The Watcher suddenly started hamming it up like some unbelievably devout believer praying to a supreme god.
"I understand..."
"Raise your head, my child."
"All suffering has fled with my arrival."
"You shall obtain everything you desire."
That voidlike, ethereal voice suddenly rang in Karthus's ears, echoing again and again through his mind, his soul, and his hearing.
"O great god! I..."
Karthus trembled with excitement and slowly lifted his head, his eyes already damp. He was a seeker of truth, and today, he had finally reached the end of his path.
That feeling lasted right up until the moment he raised his head and saw the face of "god."

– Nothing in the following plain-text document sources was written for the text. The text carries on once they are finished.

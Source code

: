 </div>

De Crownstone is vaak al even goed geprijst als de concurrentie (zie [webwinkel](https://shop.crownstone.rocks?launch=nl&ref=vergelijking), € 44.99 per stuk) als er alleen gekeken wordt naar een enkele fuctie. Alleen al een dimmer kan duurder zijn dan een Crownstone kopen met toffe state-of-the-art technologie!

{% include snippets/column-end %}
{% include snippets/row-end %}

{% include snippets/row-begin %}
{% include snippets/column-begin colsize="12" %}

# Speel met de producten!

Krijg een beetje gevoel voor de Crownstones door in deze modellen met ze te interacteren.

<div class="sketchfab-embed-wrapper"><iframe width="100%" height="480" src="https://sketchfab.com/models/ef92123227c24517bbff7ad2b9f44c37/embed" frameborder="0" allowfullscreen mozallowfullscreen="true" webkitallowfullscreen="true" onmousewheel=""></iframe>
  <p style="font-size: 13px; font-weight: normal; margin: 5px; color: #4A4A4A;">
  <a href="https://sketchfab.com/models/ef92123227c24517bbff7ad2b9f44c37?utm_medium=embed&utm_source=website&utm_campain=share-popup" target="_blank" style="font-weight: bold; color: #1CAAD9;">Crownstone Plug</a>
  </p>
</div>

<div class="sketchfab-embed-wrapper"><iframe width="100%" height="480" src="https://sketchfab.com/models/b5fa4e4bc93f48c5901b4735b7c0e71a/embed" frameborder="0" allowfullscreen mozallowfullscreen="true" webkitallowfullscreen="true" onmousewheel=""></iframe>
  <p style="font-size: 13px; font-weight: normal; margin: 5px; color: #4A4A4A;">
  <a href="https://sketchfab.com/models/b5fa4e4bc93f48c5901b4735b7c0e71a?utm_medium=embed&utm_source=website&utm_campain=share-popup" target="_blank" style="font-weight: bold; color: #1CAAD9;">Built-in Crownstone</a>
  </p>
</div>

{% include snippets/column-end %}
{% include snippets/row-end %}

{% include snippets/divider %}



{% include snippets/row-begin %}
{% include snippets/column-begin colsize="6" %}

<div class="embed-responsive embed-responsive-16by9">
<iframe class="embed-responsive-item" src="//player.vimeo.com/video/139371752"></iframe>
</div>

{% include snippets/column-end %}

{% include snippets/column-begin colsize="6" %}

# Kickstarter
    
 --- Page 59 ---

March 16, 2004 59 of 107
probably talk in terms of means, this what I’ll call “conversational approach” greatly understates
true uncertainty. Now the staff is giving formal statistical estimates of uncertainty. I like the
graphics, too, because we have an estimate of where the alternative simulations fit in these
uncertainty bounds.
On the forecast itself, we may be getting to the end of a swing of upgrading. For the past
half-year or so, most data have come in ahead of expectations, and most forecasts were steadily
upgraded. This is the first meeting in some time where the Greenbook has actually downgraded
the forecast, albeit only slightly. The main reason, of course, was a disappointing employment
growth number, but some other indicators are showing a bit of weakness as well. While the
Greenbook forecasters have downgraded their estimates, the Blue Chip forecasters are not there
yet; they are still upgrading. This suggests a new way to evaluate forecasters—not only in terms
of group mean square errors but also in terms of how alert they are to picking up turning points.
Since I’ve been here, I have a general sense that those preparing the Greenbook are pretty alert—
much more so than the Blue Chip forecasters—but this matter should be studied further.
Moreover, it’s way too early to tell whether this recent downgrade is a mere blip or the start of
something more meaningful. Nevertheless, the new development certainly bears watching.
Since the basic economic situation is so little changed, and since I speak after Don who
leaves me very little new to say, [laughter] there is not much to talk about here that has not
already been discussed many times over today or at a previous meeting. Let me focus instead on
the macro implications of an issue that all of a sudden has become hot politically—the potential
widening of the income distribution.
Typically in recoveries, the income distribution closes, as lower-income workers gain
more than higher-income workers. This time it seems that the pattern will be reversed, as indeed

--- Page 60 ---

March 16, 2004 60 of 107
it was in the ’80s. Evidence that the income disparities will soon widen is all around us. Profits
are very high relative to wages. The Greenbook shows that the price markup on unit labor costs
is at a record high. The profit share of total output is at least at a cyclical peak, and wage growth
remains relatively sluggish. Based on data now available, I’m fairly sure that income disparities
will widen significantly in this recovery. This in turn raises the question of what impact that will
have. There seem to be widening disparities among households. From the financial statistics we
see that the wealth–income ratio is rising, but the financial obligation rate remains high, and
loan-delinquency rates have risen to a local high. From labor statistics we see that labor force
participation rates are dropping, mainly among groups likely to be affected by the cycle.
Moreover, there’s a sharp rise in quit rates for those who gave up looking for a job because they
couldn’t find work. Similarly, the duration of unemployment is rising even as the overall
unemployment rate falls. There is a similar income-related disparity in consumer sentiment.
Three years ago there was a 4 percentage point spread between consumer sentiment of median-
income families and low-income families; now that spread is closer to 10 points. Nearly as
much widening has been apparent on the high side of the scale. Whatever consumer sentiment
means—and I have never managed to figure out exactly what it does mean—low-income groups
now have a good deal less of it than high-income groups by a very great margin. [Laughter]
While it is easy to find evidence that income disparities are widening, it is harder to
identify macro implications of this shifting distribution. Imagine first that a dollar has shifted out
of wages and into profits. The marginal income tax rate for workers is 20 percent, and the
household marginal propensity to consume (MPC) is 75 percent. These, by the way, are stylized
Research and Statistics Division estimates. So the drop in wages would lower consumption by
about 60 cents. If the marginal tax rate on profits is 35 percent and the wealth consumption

In a matter of seconds, Karthus's emotions flipped from excitement, to devastation, to hope again, and then finally to absolute despair.
"..."
Karthus stared upward at the man seated upon the golden throne and fell completely silent.
That familiar face. Those defiant eyes. That gaudy throne. That swagger spilling out from every angle.
Yes. He had just seen this man moments ago.
The very same man who had defeated Kayle, crushed the angels, and fucked every last beautiful female angel into submission, fuck, the Angel King Jovian!
"Surprise, motherfucker!"
The great deity seated upon the golden throne, shining in radiant gold, wild and arrogant, Jovian, looked down at Karthus, who now wore the expression of a man who had just eaten three pounds of teacup-dog shit, helpless and utterly despairing, and raised the middle finger of his right hand.
"It doesn't matter anymore. The universe doesn't matter anymore."
Karthus lifted his head and looked at the sky, his eyes full of despair. None of it mattered anymore. He was sick of the whole world.
"I'm exhausted. Screw it, let the world burn."
Karthus tilted his head back slightly and gazed at the countless stars glittering in the sky. If he got another life, he only wanted to become one of those stars, something mindless, something that never had to think, something that would be born in silence and die in silence.